Having seen how seq2seq works at a very high level, let us try and understand how do we actually translate a text from a source language to a target language. 

For our study let us consider the following sentence in Spanish :

__Patrick visitará la India en septiembre.__

The task at hand is to translate this sentence into English. However we do have some problems to solve first.

1. To translate the text correctly into the target language.

2. To check if the translated text is correct.

3. To select the best available translation(after 1 & 2) of the target language.

Point 1 is pretty clear in itself. However, 2 brings with itself additional problems,i.e, how do we verify if the translated text is correct. Point 3 futher states that, assuming if the translation(s) are correct, which one do we select. How do we determine the accuracy of the translation.

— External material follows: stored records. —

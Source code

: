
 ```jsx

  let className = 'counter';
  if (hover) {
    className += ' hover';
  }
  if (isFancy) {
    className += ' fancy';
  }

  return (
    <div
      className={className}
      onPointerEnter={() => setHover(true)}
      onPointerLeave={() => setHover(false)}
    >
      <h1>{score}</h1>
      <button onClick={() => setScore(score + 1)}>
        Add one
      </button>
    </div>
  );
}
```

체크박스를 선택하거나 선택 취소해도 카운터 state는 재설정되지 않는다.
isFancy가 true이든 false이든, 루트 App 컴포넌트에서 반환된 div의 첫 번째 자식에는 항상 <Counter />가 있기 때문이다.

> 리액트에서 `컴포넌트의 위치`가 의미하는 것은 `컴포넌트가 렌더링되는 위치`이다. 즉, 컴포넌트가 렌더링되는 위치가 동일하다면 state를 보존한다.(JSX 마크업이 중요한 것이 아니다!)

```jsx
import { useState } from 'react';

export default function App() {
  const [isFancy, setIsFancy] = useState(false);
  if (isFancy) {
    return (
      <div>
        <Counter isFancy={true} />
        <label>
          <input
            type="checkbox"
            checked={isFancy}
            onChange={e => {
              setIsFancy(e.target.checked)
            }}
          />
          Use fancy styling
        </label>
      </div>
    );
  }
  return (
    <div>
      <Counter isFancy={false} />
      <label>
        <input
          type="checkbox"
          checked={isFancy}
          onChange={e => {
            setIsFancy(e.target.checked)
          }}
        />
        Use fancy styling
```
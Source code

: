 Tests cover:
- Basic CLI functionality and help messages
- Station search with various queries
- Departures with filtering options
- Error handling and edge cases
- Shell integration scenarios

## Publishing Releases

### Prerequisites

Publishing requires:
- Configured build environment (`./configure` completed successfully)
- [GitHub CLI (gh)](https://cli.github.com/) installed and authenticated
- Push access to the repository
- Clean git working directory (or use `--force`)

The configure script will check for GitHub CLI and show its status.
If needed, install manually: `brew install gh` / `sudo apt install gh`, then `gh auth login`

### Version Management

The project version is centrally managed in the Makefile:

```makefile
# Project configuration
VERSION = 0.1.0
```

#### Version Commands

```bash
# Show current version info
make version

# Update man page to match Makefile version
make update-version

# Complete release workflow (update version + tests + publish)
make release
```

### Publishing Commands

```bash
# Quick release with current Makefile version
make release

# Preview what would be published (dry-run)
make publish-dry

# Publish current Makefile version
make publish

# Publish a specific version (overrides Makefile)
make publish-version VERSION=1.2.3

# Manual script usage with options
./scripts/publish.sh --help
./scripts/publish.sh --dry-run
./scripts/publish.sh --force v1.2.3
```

Forexample, let us look at the following translations of the above text:

1. Patrick will visit India in September.

2. Patrick is going to visit India in September.

3. In September, Patrick will be  visiting India.

4. In September, Patrick is welcome in India.

Translations from 1-3 are more or less correct and they kind of convey the meaning of the source language. However, translation number 1 is the best out of all the 4 because it conveys the meaning of the source text precisely and concisely and also is grammatically correct. However, translation 4 goes awfully wrong. We will see how tackle / solve the above problems one by one.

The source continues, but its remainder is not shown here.